Segment Open

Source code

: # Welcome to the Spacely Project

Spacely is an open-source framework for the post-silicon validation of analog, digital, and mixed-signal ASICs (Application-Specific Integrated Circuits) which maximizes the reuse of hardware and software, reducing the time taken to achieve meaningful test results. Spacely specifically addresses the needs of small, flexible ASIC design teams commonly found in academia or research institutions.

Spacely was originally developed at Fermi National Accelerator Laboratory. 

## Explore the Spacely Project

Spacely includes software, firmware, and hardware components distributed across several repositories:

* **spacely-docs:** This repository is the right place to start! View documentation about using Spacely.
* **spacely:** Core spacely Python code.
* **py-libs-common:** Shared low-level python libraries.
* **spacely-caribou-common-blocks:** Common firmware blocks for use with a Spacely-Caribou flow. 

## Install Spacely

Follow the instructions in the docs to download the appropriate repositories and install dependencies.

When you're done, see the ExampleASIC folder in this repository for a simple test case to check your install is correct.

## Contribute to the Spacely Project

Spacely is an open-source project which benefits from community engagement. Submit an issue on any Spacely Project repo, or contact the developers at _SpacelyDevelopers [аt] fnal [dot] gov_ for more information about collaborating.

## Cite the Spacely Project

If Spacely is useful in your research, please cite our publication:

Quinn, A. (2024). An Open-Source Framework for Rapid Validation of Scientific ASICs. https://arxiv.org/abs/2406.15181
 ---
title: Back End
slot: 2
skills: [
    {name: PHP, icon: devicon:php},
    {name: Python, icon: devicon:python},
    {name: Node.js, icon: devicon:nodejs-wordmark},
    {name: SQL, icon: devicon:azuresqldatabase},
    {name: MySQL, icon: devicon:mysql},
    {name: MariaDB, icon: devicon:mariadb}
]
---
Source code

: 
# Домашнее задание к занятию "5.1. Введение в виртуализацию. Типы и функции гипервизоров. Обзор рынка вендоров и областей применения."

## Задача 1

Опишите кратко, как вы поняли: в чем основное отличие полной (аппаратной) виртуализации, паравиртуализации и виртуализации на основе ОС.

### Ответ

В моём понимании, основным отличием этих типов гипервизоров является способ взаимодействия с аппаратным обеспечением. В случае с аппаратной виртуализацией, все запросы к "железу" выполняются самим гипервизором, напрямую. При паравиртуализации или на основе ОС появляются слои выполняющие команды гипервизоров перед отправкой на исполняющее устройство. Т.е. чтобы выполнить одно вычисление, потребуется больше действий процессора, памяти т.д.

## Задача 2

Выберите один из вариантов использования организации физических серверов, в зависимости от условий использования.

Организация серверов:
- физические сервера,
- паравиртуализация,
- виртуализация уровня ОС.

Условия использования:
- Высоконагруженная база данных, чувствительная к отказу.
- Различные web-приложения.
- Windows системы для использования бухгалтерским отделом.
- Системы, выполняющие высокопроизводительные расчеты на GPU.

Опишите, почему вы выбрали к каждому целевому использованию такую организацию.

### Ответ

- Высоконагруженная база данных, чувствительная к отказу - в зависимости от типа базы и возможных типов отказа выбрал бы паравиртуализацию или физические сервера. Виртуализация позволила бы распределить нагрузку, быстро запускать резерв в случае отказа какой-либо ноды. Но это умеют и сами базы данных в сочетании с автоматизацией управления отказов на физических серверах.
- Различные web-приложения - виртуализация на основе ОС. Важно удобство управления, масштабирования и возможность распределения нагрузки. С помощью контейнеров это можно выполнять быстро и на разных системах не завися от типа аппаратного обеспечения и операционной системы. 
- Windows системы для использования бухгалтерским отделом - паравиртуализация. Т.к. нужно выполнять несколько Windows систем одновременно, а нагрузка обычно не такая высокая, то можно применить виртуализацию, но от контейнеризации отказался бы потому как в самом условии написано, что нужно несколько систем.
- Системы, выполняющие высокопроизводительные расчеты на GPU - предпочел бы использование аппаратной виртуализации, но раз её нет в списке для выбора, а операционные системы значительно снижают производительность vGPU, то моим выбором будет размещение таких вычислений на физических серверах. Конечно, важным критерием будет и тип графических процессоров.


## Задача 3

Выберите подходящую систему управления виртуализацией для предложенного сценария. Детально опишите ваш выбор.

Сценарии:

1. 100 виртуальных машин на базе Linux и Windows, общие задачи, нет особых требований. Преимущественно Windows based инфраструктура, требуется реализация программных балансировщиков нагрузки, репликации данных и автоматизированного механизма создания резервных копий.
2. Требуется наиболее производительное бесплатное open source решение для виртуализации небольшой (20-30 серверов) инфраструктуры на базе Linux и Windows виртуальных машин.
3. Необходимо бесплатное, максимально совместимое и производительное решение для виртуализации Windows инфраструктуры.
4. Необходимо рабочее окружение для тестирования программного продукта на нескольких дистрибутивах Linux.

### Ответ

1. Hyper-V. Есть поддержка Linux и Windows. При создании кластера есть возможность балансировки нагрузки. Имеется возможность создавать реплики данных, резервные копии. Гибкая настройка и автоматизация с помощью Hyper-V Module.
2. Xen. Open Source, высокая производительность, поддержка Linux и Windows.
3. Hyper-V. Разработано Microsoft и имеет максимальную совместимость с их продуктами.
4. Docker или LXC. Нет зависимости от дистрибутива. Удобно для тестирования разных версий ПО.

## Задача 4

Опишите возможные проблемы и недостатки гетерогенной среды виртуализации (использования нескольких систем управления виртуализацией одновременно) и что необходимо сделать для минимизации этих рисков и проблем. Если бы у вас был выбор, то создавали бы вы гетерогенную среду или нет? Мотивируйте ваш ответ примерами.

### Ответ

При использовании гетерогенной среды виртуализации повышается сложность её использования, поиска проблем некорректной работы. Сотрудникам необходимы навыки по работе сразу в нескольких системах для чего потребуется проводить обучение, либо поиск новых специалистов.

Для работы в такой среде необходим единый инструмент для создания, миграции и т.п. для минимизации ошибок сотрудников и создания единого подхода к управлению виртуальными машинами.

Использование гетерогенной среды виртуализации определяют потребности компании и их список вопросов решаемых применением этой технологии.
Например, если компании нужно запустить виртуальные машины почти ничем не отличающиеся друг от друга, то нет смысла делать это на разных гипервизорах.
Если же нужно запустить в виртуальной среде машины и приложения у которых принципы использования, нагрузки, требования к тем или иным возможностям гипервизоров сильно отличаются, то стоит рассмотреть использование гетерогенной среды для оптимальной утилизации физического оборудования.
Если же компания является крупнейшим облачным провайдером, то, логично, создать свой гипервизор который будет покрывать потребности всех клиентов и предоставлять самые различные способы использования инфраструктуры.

Segment Closed

Problem
Filter the records, keeping only lines that contain "бесплатное", and show those lines.

Answer section
2. Требуется наиболее производительное бесплатное open source решение для виртуализации небольшой (20-30 серверов) инфраструктуры на базе Linux и Windows виртуальных машин.
3. Необходимо бесплатное, максимально совместимое и производительное решение для виртуализации Windows инфраструктуры.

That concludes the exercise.